Fluent and Poetic: Adam Wilson’s ‘Flatscreen’

Plenty’s been said lately about what technology does to our minds. Articles abound. “Is Facebook Making Us Lonely?” The Atlantic wondered last month (Stephen Marche, May 2012). It could be making us sad, Slate proposed in “The Anti-Social Network”(Libby Copeland, 26 January 2011). Technology could be making us lazy, too, according to Psychology Today, although it could also boost efficiency (Tracy P. Alloway, 21 July 2011).

And those are just reflections on the Internet. We’ve all heard what too much TV could do to the brain, and what too much porn does to sexual expectations and relationships. Sure, many of us use technology to connect — to share stories and photos, to reach out — but (according to some writers) it can just as easily isolate us behind our own individual screens.

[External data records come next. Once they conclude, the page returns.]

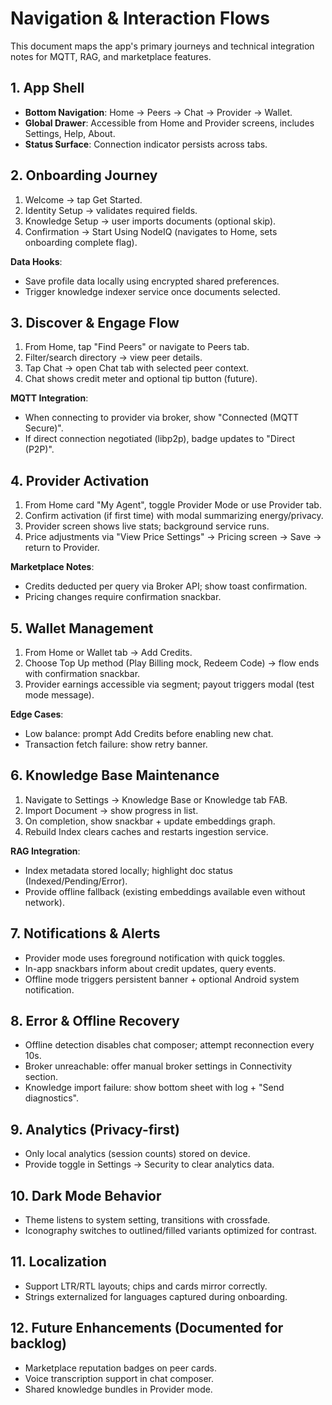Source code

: # Navigation & Interaction Flows

This document maps the app's primary journeys and technical integration notes for MQTT, RAG, and marketplace features.

## 1. App Shell
- **Bottom Navigation**: Home → Peers → Chat → Provider → Wallet.
- **Global Drawer**: Accessible from Home and Provider screens, includes Settings, Help, About.
- **Status Surface**: Connection indicator persists across tabs.

## 2. Onboarding Journey
1. Welcome → tap Get Started.
2. Identity Setup → validates required fields.
3. Knowledge Setup → user imports documents (optional skip).
4. Confirmation → Start Using NodeIQ (navigates to Home, sets onboarding complete flag).

**Data Hooks**:
- Save profile data locally using encrypted shared preferences.
- Trigger knowledge indexer service once documents selected.

## 3. Discover & Engage Flow
1. From Home, tap "Find Peers" or navigate to Peers tab.
2. Filter/search directory → view peer details.
3. Tap Chat → open Chat tab with selected peer context.
4. Chat shows credit meter and optional tip button (future).

**MQTT Integration**:
- When connecting to provider via broker, show "Connected (MQTT Secure)".
- If direct connection negotiated (libp2p), badge updates to "Direct (P2P)".

## 4. Provider Activation
1. From Home card "My Agent", toggle Provider Mode or use Provider tab.
2. Confirm activation (if first time) with modal summarizing energy/privacy.
3. Provider screen shows live stats; background service runs.
4. Price adjustments via "View Price Settings" → Pricing screen → Save → return to Provider.

**Marketplace Notes**:
- Credits deducted per query via Broker API; show toast confirmation.
- Pricing changes require confirmation snackbar.

## 5. Wallet Management
1. From Home or Wallet tab → Add Credits.
2. Choose Top Up method (Play Billing mock, Redeem Code) → flow ends with confirmation snackbar.
3. Provider earnings accessible via segment; payout triggers modal (test mode message).

**Edge Cases**:
- Low balance: prompt Add Credits before enabling new chat.
- Transaction fetch failure: show retry banner.

## 6. Knowledge Base Maintenance
1. Navigate to Settings → Knowledge Base or Knowledge tab FAB.
2. Import Document → show progress in list.
3. On completion, show snackbar + update embeddings graph.
4. Rebuild Index clears caches and restarts ingestion service.

**RAG Integration**:
- Index metadata stored locally; highlight doc status (Indexed/Pending/Error).
- Provide offline fallback (existing embeddings available even without network).

## 7. Notifications & Alerts
- Provider mode uses foreground notification with quick toggles.
- In-app snackbars inform about credit updates, query events.
- Offline mode triggers persistent banner + optional Android system notification.

## 8. Error & Offline Recovery
- Offline detection disables chat composer; attempt reconnection every 10s.
- Broker unreachable: offer manual broker settings in Connectivity section.
- Knowledge import failure: show bottom sheet with log + "Send diagnostics".

## 9. Analytics (Privacy-first)
- Only local analytics (session counts) stored on device.
- Provide toggle in Settings → Security to clear analytics data.

## 10. Dark Mode Behavior
- Theme listens to system setting, transitions with crossfade.
- Iconography switches to outlined/filled variants optimized for contrast.

## 11. Localization
- Support LTR/RTL layouts; chips and cards mirror correctly.
- Strings externalized for languages captured during onboarding.

## 12. Future Enhancements (Documented for backlog)
- Marketplace reputation badges on peer cards.
- Voice transcription support in chat composer.
- Shared knowledge bundles in Provider mode.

With that in mind, Adam Wilson’s debut novel, Flatscreen, is incredibly timely. Its protagonist is indeed lonely, sad, lazy, and bad at sex, to boot. He speaks in fragmented sentences (leaving out subjects), views women as sex objects when they aren’t surrogates for his mother (or both), and initially lives in front of a flat screen TV. Luckily for readers, though, he’s also funny, and he has at least a glimmer of potential for change, so it’s possible to overlook the overwhelming self-loathing and self-importance he emits on almost every page.

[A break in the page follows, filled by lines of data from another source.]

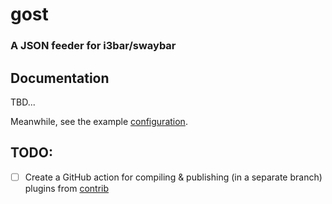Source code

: # gost

### A JSON feeder for i3bar/swaybar


## Documentation

TBD...

Meanwhile, see the example [configuration](doc/example-config.yml).


## TODO:

- [ ] Create a GitHub action for compiling & publishing (in a separate branch)
      plugins from [contrib](./contrib)
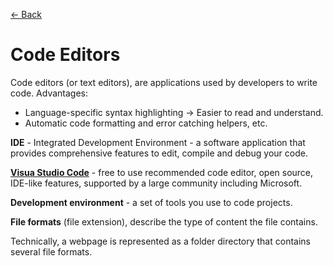 [&larr; Back](./README.md)

# **Code Editors**

Code editors (or text editors), are applications used by developers to write code. Advantages:

- Language-specific syntax highlighting -> Easier to read and understand.
- Automatic code formatting and error catching helpers, etc.

**IDE** - Integrated Development Environment - a software application that provides comprehensive features to edit, compile and debug your code.

[**Visua Studio Code**](https://code.visualstudio.com/) - free to use recommended code editor, open source, IDE-like features, supported by a large community including Microsoft.

**Development environment** - a set of tools you use to code projects.

**File formats** (file extension), describe the type of content the file contains.

Technically, a webpage is represented as a folder directory that contains several file formats.

<br>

Eli Schwartz is 20, unemployed, and living in his mom’s basement without any plans for the future. A self-proclaimed “glorified townie without the glory” and a “rich Jewish kid” from suburban Boston, Eli doesn’t go to college, but he does indulge in hours of TV to fill the educational gaps, swallowing hours of Discovery, History, Food Network, and MSNBC, along with possibly every movie ever made. This accounts for the manic curiosity in his voice, and the clever wit, which would seem inappropriate for a hopelessly drug-addled slacker. But Eli’s more than just that. He knows there’s wisdom to be reaped from the flat screen; he’s just not sure how to apply it to real life, yet.

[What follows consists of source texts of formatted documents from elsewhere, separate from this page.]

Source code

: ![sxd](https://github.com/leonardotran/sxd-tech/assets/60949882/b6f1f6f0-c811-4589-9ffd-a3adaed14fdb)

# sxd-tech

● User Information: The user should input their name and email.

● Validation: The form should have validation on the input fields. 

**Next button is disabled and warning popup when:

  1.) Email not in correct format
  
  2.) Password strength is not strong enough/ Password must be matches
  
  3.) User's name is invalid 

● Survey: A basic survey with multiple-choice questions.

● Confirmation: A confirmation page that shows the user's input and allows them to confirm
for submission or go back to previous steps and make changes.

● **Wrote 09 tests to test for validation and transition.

If not fully attuned to life’s endless possibilities, he at least sees potential in food, telling readers, “My palate was unparalleled. Could catch a hint of freshly cut Brie from three houses away, smell the pizza boy before he turned onto our street. Knew the tannins in my tea by name, gagged at an extra teaspoon of cinnamon, understood the subtle benefits of star anise.” This gives a glimpse of his sensitivity, while also explaining why he’s fat. Food, like technology, is relatively easy to control, even for the weak and powerless. He buys the ingredients, follows the recipe, and voila! His hunger is temporarily pacified — all the more so when the meal is communal.

Eli and his older brother, Benjy, are both hungry in their own ways. Grown children of divorce, they’re still coping with a sense of abandonment. Their mother is technically present, but not really. Their dad is remarried and has two new sons. When the story begins, Eli’s mom is putting the family’s house on the market. “It’s a McLovely McMansion Jr.,” Eli says of the split-level home, and even though the town seems like a flat, sterile suburb where “women showed off new outfits, men showed off new wives,” it’s clear that Eli doesn’t want to abandon the house his father sweat and labored over during simpler times.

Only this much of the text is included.